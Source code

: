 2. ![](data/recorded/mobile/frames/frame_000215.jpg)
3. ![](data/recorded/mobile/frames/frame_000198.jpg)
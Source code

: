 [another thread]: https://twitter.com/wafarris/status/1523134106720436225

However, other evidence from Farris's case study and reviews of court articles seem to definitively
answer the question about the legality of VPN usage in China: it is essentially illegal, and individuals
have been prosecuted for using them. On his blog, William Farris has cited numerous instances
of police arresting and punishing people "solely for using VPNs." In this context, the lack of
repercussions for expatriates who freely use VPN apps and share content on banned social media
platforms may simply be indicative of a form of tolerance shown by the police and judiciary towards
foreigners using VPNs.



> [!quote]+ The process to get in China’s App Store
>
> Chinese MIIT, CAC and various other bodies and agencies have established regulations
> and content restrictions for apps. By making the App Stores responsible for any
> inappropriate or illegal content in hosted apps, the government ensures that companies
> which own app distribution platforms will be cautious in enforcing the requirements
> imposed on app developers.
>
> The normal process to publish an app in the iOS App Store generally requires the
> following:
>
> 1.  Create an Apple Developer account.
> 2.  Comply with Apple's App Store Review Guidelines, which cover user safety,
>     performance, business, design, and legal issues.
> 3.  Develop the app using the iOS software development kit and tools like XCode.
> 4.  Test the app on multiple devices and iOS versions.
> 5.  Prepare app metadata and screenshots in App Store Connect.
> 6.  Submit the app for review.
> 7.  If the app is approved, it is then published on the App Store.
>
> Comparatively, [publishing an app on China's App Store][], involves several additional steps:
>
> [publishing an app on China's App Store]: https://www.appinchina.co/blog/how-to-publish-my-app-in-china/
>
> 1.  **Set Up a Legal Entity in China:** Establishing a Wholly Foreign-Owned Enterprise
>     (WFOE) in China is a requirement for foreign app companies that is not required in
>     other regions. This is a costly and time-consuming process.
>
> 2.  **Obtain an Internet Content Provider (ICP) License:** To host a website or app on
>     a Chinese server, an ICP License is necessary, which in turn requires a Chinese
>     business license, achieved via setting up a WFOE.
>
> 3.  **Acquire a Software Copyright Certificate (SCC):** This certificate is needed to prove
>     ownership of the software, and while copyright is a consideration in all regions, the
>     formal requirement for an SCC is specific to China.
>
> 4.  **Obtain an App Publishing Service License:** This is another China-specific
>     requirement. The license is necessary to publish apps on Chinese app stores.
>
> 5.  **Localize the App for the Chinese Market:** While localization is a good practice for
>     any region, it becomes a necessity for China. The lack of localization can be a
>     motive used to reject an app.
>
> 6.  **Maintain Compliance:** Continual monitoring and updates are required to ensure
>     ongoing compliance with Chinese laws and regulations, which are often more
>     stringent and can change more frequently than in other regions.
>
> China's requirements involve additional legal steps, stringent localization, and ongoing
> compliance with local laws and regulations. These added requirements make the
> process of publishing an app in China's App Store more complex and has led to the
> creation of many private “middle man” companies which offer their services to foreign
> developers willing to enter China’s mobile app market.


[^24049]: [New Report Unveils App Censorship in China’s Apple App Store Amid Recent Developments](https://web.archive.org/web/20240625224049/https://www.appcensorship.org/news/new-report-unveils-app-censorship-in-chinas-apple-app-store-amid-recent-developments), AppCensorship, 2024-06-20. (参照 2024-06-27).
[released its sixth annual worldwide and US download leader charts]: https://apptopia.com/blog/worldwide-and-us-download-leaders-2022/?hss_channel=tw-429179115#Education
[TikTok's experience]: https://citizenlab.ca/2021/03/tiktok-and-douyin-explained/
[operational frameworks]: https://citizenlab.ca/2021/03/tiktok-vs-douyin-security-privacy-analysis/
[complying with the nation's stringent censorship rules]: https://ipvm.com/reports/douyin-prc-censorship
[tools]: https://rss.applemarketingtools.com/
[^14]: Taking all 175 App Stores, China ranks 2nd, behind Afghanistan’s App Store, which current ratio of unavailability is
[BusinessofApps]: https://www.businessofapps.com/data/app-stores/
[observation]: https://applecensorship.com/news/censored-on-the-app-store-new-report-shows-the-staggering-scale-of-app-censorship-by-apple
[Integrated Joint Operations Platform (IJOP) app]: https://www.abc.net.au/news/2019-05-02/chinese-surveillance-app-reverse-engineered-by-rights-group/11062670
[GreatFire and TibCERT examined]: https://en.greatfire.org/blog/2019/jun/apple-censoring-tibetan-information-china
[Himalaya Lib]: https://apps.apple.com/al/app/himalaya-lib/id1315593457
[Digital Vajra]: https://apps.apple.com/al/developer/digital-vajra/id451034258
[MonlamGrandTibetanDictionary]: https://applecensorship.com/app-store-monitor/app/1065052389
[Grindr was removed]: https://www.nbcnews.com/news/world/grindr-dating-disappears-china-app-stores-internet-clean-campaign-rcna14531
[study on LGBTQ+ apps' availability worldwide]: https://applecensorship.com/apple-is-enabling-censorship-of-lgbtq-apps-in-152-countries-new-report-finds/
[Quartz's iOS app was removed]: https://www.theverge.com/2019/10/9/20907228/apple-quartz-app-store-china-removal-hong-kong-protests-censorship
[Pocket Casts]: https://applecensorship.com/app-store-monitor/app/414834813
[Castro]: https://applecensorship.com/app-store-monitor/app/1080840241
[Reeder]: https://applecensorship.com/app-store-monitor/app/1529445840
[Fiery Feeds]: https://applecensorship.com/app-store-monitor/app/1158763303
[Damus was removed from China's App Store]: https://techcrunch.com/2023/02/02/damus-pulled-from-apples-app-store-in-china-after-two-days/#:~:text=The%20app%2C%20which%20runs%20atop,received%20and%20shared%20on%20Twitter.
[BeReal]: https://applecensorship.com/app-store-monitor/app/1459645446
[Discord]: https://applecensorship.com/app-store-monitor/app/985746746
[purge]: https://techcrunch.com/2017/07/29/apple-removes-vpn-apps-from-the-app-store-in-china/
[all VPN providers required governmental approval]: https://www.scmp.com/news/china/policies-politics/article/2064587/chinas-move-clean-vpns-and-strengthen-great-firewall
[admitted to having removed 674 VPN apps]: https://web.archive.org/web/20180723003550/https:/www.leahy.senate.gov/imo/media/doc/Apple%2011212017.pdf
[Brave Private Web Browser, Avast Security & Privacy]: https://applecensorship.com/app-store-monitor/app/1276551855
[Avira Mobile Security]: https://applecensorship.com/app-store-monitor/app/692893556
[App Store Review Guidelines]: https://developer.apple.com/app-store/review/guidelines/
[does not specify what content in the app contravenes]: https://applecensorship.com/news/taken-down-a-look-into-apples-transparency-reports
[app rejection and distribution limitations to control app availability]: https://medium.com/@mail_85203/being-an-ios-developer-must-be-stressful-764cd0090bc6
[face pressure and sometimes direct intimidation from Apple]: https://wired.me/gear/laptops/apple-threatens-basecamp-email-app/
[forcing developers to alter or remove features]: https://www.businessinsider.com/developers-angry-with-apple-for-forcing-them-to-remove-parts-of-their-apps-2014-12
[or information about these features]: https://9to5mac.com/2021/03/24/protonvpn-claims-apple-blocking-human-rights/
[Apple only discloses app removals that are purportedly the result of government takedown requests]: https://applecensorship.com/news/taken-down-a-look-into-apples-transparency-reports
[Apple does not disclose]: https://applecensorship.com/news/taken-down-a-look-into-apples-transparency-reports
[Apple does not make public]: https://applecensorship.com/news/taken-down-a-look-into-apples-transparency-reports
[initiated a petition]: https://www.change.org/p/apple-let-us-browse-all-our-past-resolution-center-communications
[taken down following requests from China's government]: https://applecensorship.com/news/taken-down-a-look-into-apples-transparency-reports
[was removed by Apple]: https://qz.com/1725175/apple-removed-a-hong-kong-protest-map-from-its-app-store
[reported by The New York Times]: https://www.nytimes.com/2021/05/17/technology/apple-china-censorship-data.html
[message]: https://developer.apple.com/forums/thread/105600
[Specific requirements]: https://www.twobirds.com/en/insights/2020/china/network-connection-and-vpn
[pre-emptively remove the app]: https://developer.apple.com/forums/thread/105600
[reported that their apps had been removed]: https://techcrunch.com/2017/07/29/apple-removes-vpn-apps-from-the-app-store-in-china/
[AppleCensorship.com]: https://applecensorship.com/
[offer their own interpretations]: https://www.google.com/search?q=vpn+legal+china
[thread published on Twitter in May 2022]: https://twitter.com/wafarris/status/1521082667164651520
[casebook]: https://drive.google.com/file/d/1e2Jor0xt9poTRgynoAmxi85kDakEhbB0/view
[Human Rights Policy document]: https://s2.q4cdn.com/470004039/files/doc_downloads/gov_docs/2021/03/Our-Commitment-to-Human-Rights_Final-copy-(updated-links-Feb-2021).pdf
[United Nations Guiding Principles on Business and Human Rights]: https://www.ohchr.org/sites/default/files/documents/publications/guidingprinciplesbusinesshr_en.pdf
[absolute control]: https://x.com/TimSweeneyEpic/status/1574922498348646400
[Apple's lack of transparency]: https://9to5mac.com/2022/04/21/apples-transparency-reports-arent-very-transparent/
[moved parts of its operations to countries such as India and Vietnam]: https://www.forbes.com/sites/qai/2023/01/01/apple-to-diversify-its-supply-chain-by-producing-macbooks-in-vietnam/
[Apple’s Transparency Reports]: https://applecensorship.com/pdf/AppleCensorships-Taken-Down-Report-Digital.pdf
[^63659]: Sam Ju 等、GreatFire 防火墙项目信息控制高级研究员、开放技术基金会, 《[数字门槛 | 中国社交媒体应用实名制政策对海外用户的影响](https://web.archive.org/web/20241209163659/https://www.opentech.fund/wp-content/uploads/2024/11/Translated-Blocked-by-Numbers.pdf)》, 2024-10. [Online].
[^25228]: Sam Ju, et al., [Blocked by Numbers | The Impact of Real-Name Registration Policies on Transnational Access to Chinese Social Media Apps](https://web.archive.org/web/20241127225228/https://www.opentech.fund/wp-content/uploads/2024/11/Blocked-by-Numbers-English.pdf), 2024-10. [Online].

- What you need to do:
Your answer should consist of each line above in which "published" appears.

- Written answer:
> 7.  If the app is approved, it is then published on the App Store.
[thread published on Twitter in May 2022]: https://twitter.com/wafarris/status/1521082667164651520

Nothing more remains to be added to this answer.